The tomato suspension agreement also eliminated a tax placed on every box brought to the country. If the pricing agreement goes away, the 18 percent tomato tariff comes back.
Avila's Mexican restaurant serves homestyle Tex-Mex meals on Maple Avenue in Dallas and management follows food costs closely.
“The basis of pretty much every Mexican dish is pico de gallo, which is onion, cilantro, tomato and jalapeño so at the root of every single dish we pretty much use tomatoes,” Avila’s Trent Marrs.
Distributors are also warry of what could happen to tomato prices.
“I’m buying as much as I can right now and putting them in our warehouse in the valley and bringing what I can up here,” said Mason Odom, Premier Produce. “University of Arizona has estimated that tomatoes will rise 38 to 70 percent in costs at the retail level.”
The Commerce Department plans to withdraw from an agreement with Mexico on May 7. The deal has been in place sent 1996 and was last ratified in 2013.
It stopped an investigation into whether Mexico was undercutting U.S. tomato producer prices and eliminated a long time tomato tariff.
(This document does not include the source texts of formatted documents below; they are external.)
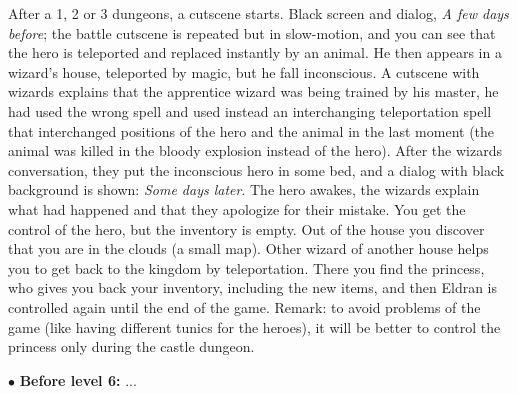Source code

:\documentclass[12pt,a4paper]{report}
\begin{document}
\indent After a 1, 2 or 3 dungeons, a cutscene starts. Black screen and dialog, \textit{A few days before}; the battle cutscene is repeated
but in slow-motion, and you can see that the hero is teleported and replaced instantly by an animal. He then appears in a wizard's house,
teleported by magic, but he fall inconscious. A cutscene with wizards explains that the apprentice wizard was being trained by his master, he had used the wrong spell and used instead an interchanging teleportation spell that interchanged positions of the hero and the animal in
the last moment (the animal was killed in the bloody explosion instead of the hero). After the wizards conversation, they put the inconscious hero in some bed, and a dialog with black background is shown: \textit{Some days later}. The hero awakes, the wizards explain
what had happened and that they apologize for their mistake. You get the control of the hero, but the inventory is empty. Out of the house you discover that you are in the clouds (a small map). Other wizard of another house helps you to get back to the kingdom by teleportation.
There you find the princess, who gives you back your inventory, including the new items, and then Eldran is controlled again until the end of the game. Remark: to avoid problems of the game (like having different tunics for the heroes), it will be better to control the princess
only during the castle dungeon.

$\bullet$ \textbf{Before level 6:} ... \\


\end{document}
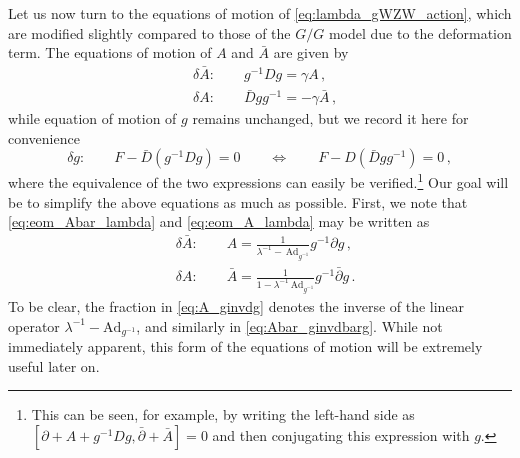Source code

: \documentclass[11pt,a4paper]{article}
\numberwithin{equation}{section}
\numberwithin{table}{section}\setlength{\multlinegap}{25pt}
\begin{document}
Let us now turn to the equations of motion of \eqref{eq:lambda_gWZW_action}, which are modified slightly compared to those of the $G/G$ model due to the deformation term. The equations of motion of $A$ and $\bar{A}$ are given by
\begin{align}
	\label{eq:eom_Abar_lambda}
	&\delta \bar{A}:\qquad g^{-1}Dg = \gamma A\,,\\
	\label{eq:eom_A_lambda}
	&\delta A:\qquad \bar{D}g g^{-1} = -\gamma \bar{A}\,,
\end{align}
while equation of motion of $g$ remains unchanged, but we record it here for convenience
\begin{equation}
	\label{eq:eom_g_lambda}
	\delta g:\qquad F-\bar{D}(g^{-1}Dg)=0\qquad \iff \qquad  F-D(\bar{D}g g^{-1}) = 0\,,
\end{equation}
where the equivalence of the two expressions can easily be verified.\footnote{This can be seen, for example, by writing the left-hand side as $[\partial+A+g^{-1}Dg, \bar{\partial}+\bar{A} ]=0$ and then conjugating this expression with $g$.} Our goal will be to simplify the above equations as much as possible. First, we note that \eqref{eq:eom_Abar_lambda} and \eqref{eq:eom_A_lambda} may be written as
\begin{align}
\label{eq:A_ginvdg}	&\delta\bar{A}:\qquad A = \frac{1}{\lambda^{-1}-\,\mathrm{Ad}_{g^{-1}}} g^{-1}\partial g\,,\\
\label{eq:Abar_ginvdbarg}	&\delta A:\qquad \bar{A} = \frac{1}{1-\lambda^{-1}\,\mathrm{Ad}_{g^{-1}}} g^{-1}\bar{\partial}g\,.
\end{align}
To be clear, the fraction in \eqref{eq:A_ginvdg} denotes the inverse of the linear operator $\lambda^{-1}-\mathrm{Ad}_{g^{-1}}$, and similarly in \eqref{eq:Abar_ginvdbarg}. While not immediately apparent, this form of the equations of motion will be extremely useful later on. 
\end{document}
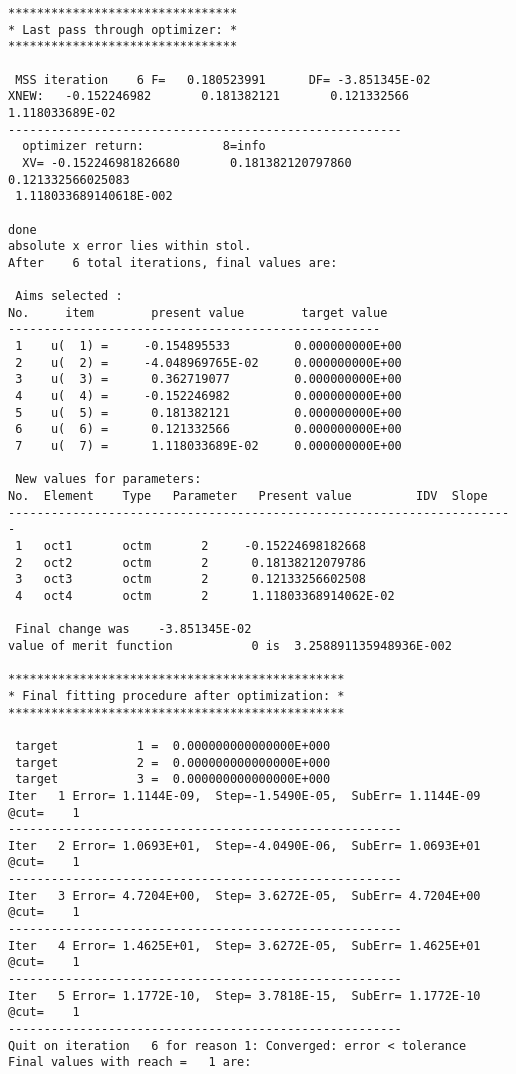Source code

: \begin{footnotesize}
\begin{verbatim}
********************************
* Last pass through optimizer: *
********************************

 MSS iteration    6 F=   0.180523991      DF= -3.851345E-02
XNEW:   -0.152246982       0.181382121       0.121332566       1.118033689E-02
-------------------------------------------------------
  optimizer return:           8=info
  XV= -0.152246981826680       0.181382120797860       0.121332566025083
 1.118033689140618E-002

done
absolute x error lies within stol.
After    6 total iterations, final values are:

 Aims selected :
No.     item        present value        target value
----------------------------------------------------
 1    u(  1) =     -0.154895533         0.000000000E+00
 2    u(  2) =     -4.048969765E-02     0.000000000E+00
 3    u(  3) =      0.362719077         0.000000000E+00
 4    u(  4) =     -0.152246982         0.000000000E+00
 5    u(  5) =      0.181382121         0.000000000E+00
 6    u(  6) =      0.121332566         0.000000000E+00
 7    u(  7) =      1.118033689E-02     0.000000000E+00

 New values for parameters:
No.  Element    Type   Parameter   Present value         IDV  Slope
-----------------------------------------------------------------------
 1   oct1       octm       2     -0.15224698182668
 2   oct2       octm       2      0.18138212079786
 3   oct3       octm       2      0.12133256602508
 4   oct4       octm       2      1.11803368914062E-02

 Final change was    -3.851345E-02
value of merit function           0 is  3.258891135948936E-002

***********************************************
* Final fitting procedure after optimization: *
***********************************************

 target           1 =  0.000000000000000E+000
 target           2 =  0.000000000000000E+000
 target           3 =  0.000000000000000E+000
Iter   1 Error= 1.1144E-09,  Step=-1.5490E-05,  SubErr= 1.1144E-09 @cut=    1
-------------------------------------------------------
Iter   2 Error= 1.0693E+01,  Step=-4.0490E-06,  SubErr= 1.0693E+01 @cut=    1
-------------------------------------------------------
Iter   3 Error= 4.7204E+00,  Step= 3.6272E-05,  SubErr= 4.7204E+00 @cut=    1
-------------------------------------------------------
Iter   4 Error= 1.4625E+01,  Step= 3.6272E-05,  SubErr= 1.4625E+01 @cut=    1
-------------------------------------------------------
Iter   5 Error= 1.1772E-10,  Step= 3.7818E-15,  SubErr= 1.1772E-10 @cut=    1
-------------------------------------------------------
Quit on iteration   6 for reason 1: Converged: error < tolerance
Final values with reach =   1 are:


\end{verbatim}
\end{footnotesize}
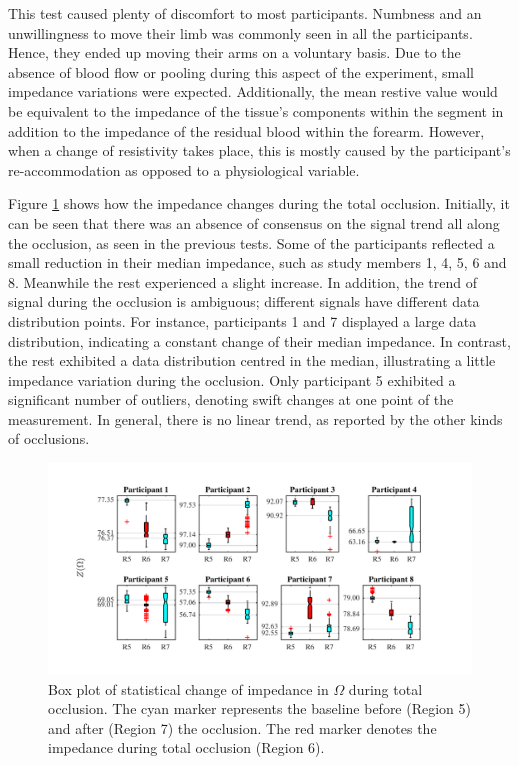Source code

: This test caused plenty of discomfort to most participants. Numbness and an unwillingness to move their limb was commonly seen in all the participants. Hence, they ended up moving their arms on a voluntary basis. Due to the absence of blood flow or pooling during this aspect of the experiment, small impedance variations were expected. Additionally, the mean restive value would be equivalent to the impedance of the tissue's components within the segment in addition to the impedance of the residual blood within the forearm. However, when a change of resistivity takes place, this is mostly caused by the participant's re-accommodation as opposed to a physiological variable. 

Figure \ref{fig:total arterial statistics impedance} shows how the impedance changes during the total occlusion. Initially, it can be seen that there was an absence of consensus on the signal trend all along the occlusion, as seen in the previous tests.  Some of the participants reflected a small reduction in their median impedance, such as study members 1, 4, 5, 6 and 8. Meanwhile the rest experienced a slight increase. In addition, the trend of signal during the occlusion is ambiguous; different signals have different data distribution points. For instance, participants 1 and 7 displayed a large data distribution, indicating a constant change of their median impedance. In contrast, the rest exhibited a data distribution centred in the median, illustrating a little impedance variation during the occlusion. Only participant 5 exhibited a significant number of outliers, denoting swift changes at one point of the measurement. In general, there is no linear trend, as reported by the other kinds of occlusions. 

\begin{figure}[!hpb]
	\centering
	\includegraphics[width=15cm,keepaspectratio]{figure_vop_7}    
	\caption[Change of impedance during total occlusion]{Box plot of statistical change of impedance in $\Omega$ during total occlusion. The cyan marker represents the baseline before (Region 5) and after (Region 7) the occlusion. The red marker denotes the impedance during total occlusion (Region 6).}
	\label{fig:total arterial statistics impedance}
\end{figure}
Commerce Secretary Wilbur Ross says the U.S. is withdrawing to protect American tomato growers from unfair trade practices.
Going forward, there will be nearly an eighteen percent tax on every 25-pound box of tomatoes imported from Mexico.
“We cross just through the Texas valley $1 billion a year of tomato nationwide through Arizona. Texas and California, $3 billion,” Odom said.
That means hundreds of millions annually in a potential tomato tariff.
“It’s staggering and that price gets pushed all the way down to the consumer,” Odom said.